This article is another in the series from Jon M. Bailey, a leading proponent of policy and research into rural family economic security. Jon served as a director of policy and research at the Center for Rural Affairs for years. You can reach him at firstname.lastname@example.org.
In a previous article I discussed the existence of major income inequality on the rural Great Plains. Data show that rates of income inequality are high in rural counties of the Great Plains region, and generally significantly higher than urban areas of the region, particularly compared to suburban areas of the major cities of the region.
With that economic fact we must next consider what public policy options exist to address income inequality. Below is a first handful of policy responses that can begin to address income inequality and make an economic system that works better for low-income individuals and families. I also discuss how each of the responses can work for rural individuals and families.
1. Expand the Earned Income Tax Credit
The Earned Income Tax Credit (EITC) is a federal income tax credit (also matched in some states) for low-income working parents. The EITC is a proven bi-partisan income support, poverty reducer, and work incentive. The EITC is used in larger numbers in rural areas of the nation and the Great Plains.
Recent proposals to expand the EITC would increase the income of eligible recipients and begin to close the income inequality gap. The EITC expansion proposals would expand the EITC to more workers without qualifying children, would increase the maximum value of the credit, would change the phase-in and phase-out rates of the credit, and would increase the amount of income at which taxpayers may claim the credit. Data show that such expansion will disproportionately benefit rural residents.
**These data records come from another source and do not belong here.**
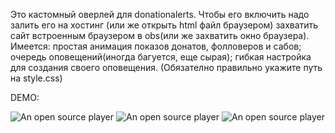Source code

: Это кастомный оверлей для donationalerts.
Чтобы его включить надо залить его на хостинг (или же открыть html файл браузером) захватить сайт встроенным браузером в obs(или же захватить окно браузера).
Имеется: простая анимация показов донатов, фолловеров и сабов; очередь оповещений(иногда багуется, еще сырая); гибкая настройка для создания своего оповещения.
(Обязателно правильно укажите путь на style.css)

DEMO:

![An open source player](https://i.imgur.com/xyZ0ji4.gif)
![An open source player](https://i.imgur.com/X7pNUz0.gif)
![An open source player](https://i.imgur.com/XO8wUKP.gif)
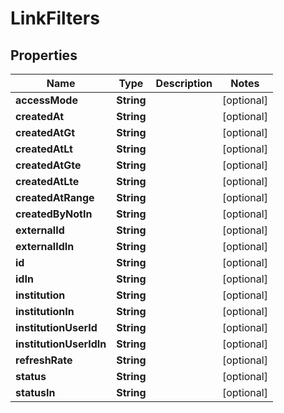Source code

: 

# LinkFilters


## Properties

| Name | Type | Description | Notes |
|------------ | ------------- | ------------- | -------------|
|**accessMode** | **String** |  |  [optional] |
|**createdAt** | **String** |  |  [optional] |
|**createdAtGt** | **String** |  |  [optional] |
|**createdAtLt** | **String** |  |  [optional] |
|**createdAtGte** | **String** |  |  [optional] |
|**createdAtLte** | **String** |  |  [optional] |
|**createdAtRange** | **String** |  |  [optional] |
|**createdByNotIn** | **String** |  |  [optional] |
|**externalId** | **String** |  |  [optional] |
|**externalIdIn** | **String** |  |  [optional] |
|**id** | **String** |  |  [optional] |
|**idIn** | **String** |  |  [optional] |
|**institution** | **String** |  |  [optional] |
|**institutionIn** | **String** |  |  [optional] |
|**institutionUserId** | **String** |  |  [optional] |
|**institutionUserIdIn** | **String** |  |  [optional] |
|**refreshRate** | **String** |  |  [optional] |
|**status** | **String** |  |  [optional] |
|**statusIn** | **String** |  |  [optional] |



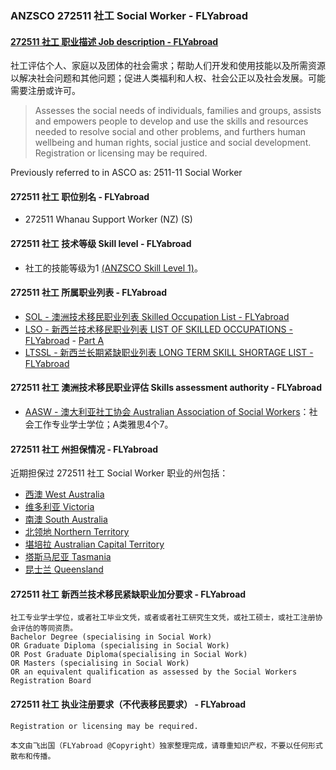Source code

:### ANZSCO 272511 社工 Social Worker - FLYabroad ###

####  [272511 社工 职业描述 Job description - FLYabroad](http://www.flyabroadvisa.com/anzsco/2725.html#272511)

社工评估个人、家庭以及团体的社会需求；帮助人们开发和使用技能以及所需资源以解决社会问题和其他问题；促进人类福利和人权、社会公正以及社会发展。可能需要注册或许可。

> Assesses the social needs of individuals, families and groups, assists and empowers people to develop and use the skills and resources needed to resolve social and other problems, and furthers human wellbeing and human rights, social justice and social development. Registration or licensing may be required.

Previously referred to in ASCO as:
2511-11 Social Worker

#### 272511 社工 职位别名 - FLYabroad
 
- 272511 Whanau Support Worker (NZ) (S)

#### 272511 社工 技术等级 Skill level - FLYabroad

- 社工的技能等级为1 [(ANZSCO Skill Level 1)](http://www.flyabroadvisa.com/anzsco/)。

#### 272511 社工 所属职业列表 - FLYabroad

- [SOL - 澳洲技术移民职业列表 Skilled Occupation List - FLYabroad](http://www.flyabroadvisa.com/sol/)
- [LSO - 新西兰技术移民职业列表 LIST OF SKILLED OCCUPATIONS - FLYabroad](http://nz.flyabroadvisa.com/lso/) - [Part A](parta)
- [LTSSL - 新西兰长期紧缺职业列表 LONG TERM SKILL SHORTAGE LIST - FLYabroad](http://nz.flyabroadvisa.com/work-residence/ltssl.html)

#### 272511 社工 澳洲技术移民职业评估 Skills assessment authority - FLYabroad

- [AASW - 澳大利亚社工协会 Australian Association of Social Workers](http://www.flyabroadvisa.com/ass/aasw.html)：社会工作专业学士学位；A类雅思4个7。

#### 272511 社工 州担保情况 - FLYabroad

近期担保过 272511 社工 Social Worker 职业的州包括：

- [西澳 West Australia](http://www.flyabroadvisa.com/zdb/wa.html)
- [维多利亚 Victoria](http://www.flyabroadvisa.com/zdb/vic.html)
- [南澳 South Australia](http://www.flyabroadvisa.com/zdb/sa.html)
- [北领地 Northern Territory](http://www.flyabroadvisa.com/zdb/nt.html)
- [堪培拉 Australian Capital Territory](http://www.flyabroadvisa.com/zdb/act.html)
- [塔斯马尼亚 Tasmania](http://www.flyabroadvisa.com/zdb/tas.html)
- [昆士兰 Queensland](http://www.flyabroadvisa.com/zdb/qld.html)

#### 272511 社工 新西兰技术移民紧缺职业加分要求 - FLYabroad

    社工专业学士学位，或者社工毕业文凭，或者或者社工研究生文凭，或社工硕士，或社工注册协会评估的等同资质。
    Bachelor Degree (specialising in Social Work) 
    OR Graduate Diploma (specialising in Social Work) 
    OR Post Graduate Diploma(specialising in Social Work) 
    OR Masters (specialising in Social Work) 
    OR an equivalent qualification as assessed by the Social Workers Registration Board

#### 272511 社工 执业注册要求（不代表移民要求） - FLYabroad

    Registration or licensing may be required.

`本文由飞出国（FLYabroad @Copyright）独家整理完成，请尊重知识产权，不要以任何形式散布和传播。`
2. Elimination of Payroll Taxes for Low-Income Workers
Federal payroll taxes – Social Security and Medicare – are regressive (lower income taxpayers have a larger portion of their income go to these taxes) and a significant burden on low-income workers (though the programs they fund are eventually progressive in nature). The bottom fifth of households paid an average of 6.6 percent of their incomes in payroll tax in 2014, according to Tax Policy Center estimates, while the top fifth paid 5.9 percent and the top 1 percent of households paid just 2.3 percent.
With rural per capita income that is 78 percent of urban per capita income and rural earnings per job that is 71 percent of urban earnings per job (both 2012 data), a large share of rural workers would benefit from elimination of payroll taxes. This would also serve to enhance the income of many rural individuals and families and begin to close the income inequality gap.
3. Expand Apprenticeships
Rural communities, including those on the Great Plains, are severely lacking well-paying, skilled jobs. Rural employers will state that there are jobs available, but not enough skilled workers to fill them. This is particularly true with jobs of the future involving more technical skills.
According to the Center for American Progress, apprenticeships have been shown to significantly boost workers’ lifetime wages and create pathways to well-paying careers for unemployed or underemployed young workers. Researchers have found that workers who complete an apprenticeship earn an average of $300,000 more in wages and benefits than comparable job seekers in their lifetime. Apprentices also gain debt-free education at a time when higher education and the debt incurred by many to complete it are on the rise.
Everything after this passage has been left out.